__Record excerpts__:
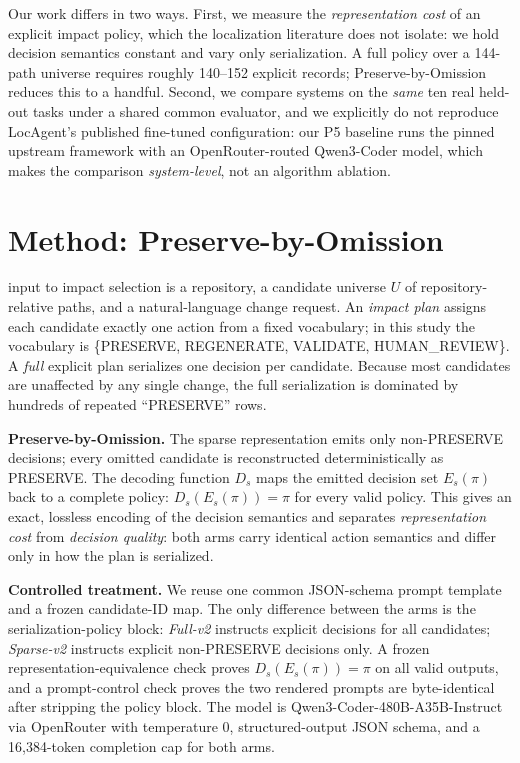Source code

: Our work differs in two ways. First, we measure the \emph{representation
cost} of an explicit impact policy, which the localization literature does not
isolate: we hold decision semantics constant and vary only serialization. A
full policy over a 144-path universe requires roughly 140--152 explicit
records; Preserve-by-Omission reduces this to a handful. Second, we compare
systems on the \emph{same} ten real held-out tasks under a shared common
evaluator, and we explicitly do not reproduce LocAgent's published
fine-tuned configuration: our P5 baseline runs the pinned upstream framework
with an OpenRouter-routed Qwen3-Coder model, which makes the comparison
\emph{system-level}, not an algorithm ablation.

\section{Method: Preserve-by-Omission}
 input to impact selection is a repository, a candidate
universe $U$ of repository-relative paths, and a natural-language change
request. An \emph{impact plan} assigns each candidate exactly one action from a
fixed vocabulary; in this study the vocabulary is
\{PRESERVE, REGENERATE, VALIDATE, HUMAN\_REVIEW\}. A \emph{full} explicit plan
serializes one decision per candidate. Because most candidates are unaffected
by any single change, the full serialization is dominated by hundreds of
repeated ``PRESERVE'' rows.

\textbf{Preserve-by-Omission.} The sparse representation emits only
non-PRESERVE decisions; every omitted candidate is reconstructed
deterministically as PRESERVE. The decoding function $D_s$ maps the emitted
decision set $E_s(\pi)$ back to a complete policy: $D_s(E_s(\pi)) = \pi$ for
every valid policy. This gives an exact, lossless encoding of the decision
semantics and separates \emph{representation cost} from \emph{decision
quality}: both arms carry identical action semantics and differ only in how the
plan is serialized.

\textbf{Controlled treatment.} We reuse one common JSON-schema prompt template
and a frozen candidate-ID map. The only difference between the arms is the
serialization-policy block: \emph{Full-v2} instructs explicit decisions for all
candidates; \emph{Sparse-v2} instructs explicit non-PRESERVE decisions only. A
frozen representation-equivalence check proves $D_s(E_s(\pi)) = \pi$ on all
valid outputs, and a prompt-control check proves the two rendered prompts are
byte-identical after stripping the policy block. The model is
Qwen3-Coder-480B-A35B-Instruct \cite{qwen2025qwen3} via OpenRouter with
temperature 0, structured-output JSON schema, and a 16,384-token completion cap
for both arms.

__What is being asked__: Reproduce all of the entries above word for word, but leave out their pictures.

__Result of this exercise__:
Source code

: Our work differs in two ways. First, we measure the \emph{representation
cost} of an explicit impact policy, which the localization literature does not
isolate: we hold decision semantics constant and vary only serialization. A
full policy over a 144-path universe requires roughly 140--152 explicit
records; Preserve-by-Omission reduces this to a handful. Second, we compare
systems on the \emph{same} ten real held-out tasks under a shared common
evaluator, and we explicitly do not reproduce LocAgent's published
fine-tuned configuration: our P5 baseline runs the pinned upstream framework
with an OpenRouter-routed Qwen3-Coder model, which makes the comparison
\emph{system-level}, not an algorithm ablation.

\section{Method: Preserve-by-Omission}
 input to impact selection is a repository, a candidate
universe $U$ of repository-relative paths, and a natural-language change
request. An \emph{impact plan} assigns each candidate exactly one action from a
fixed vocabulary; in this study the vocabulary is
\{PRESERVE, REGENERATE, VALIDATE, HUMAN\_REVIEW\}. A \emph{full} explicit plan
serializes one decision per candidate. Because most candidates are unaffected
by any single change, the full serialization is dominated by hundreds of
repeated ``PRESERVE'' rows.

\textbf{Preserve-by-Omission.} The sparse representation emits only
non-PRESERVE decisions; every omitted candidate is reconstructed
deterministically as PRESERVE. The decoding function $D_s$ maps the emitted
decision set $E_s(\pi)$ back to a complete policy: $D_s(E_s(\pi)) = \pi$ for
every valid policy. This gives an exact, lossless encoding of the decision
semantics and separates \emph{representation cost} from \emph{decision
quality}: both arms carry identical action semantics and differ only in how the
plan is serialized.

\textbf{Controlled treatment.} We reuse one common JSON-schema prompt template
and a frozen candidate-ID map. The only difference between the arms is the
serialization-policy block: \emph{Full-v2} instructs explicit decisions for all
candidates; \emph{Sparse-v2} instructs explicit non-PRESERVE decisions only. A
frozen representation-equivalence check proves $D_s(E_s(\pi)) = \pi$ on all
valid outputs, and a prompt-control check proves the two rendered prompts are
byte-identical after stripping the policy block. The model is
Qwen3-Coder-480B-A35B-Instruct \cite{qwen2025qwen3} via OpenRouter with
temperature 0, structured-output JSON schema, and a 16,384-token completion cap
for both arms.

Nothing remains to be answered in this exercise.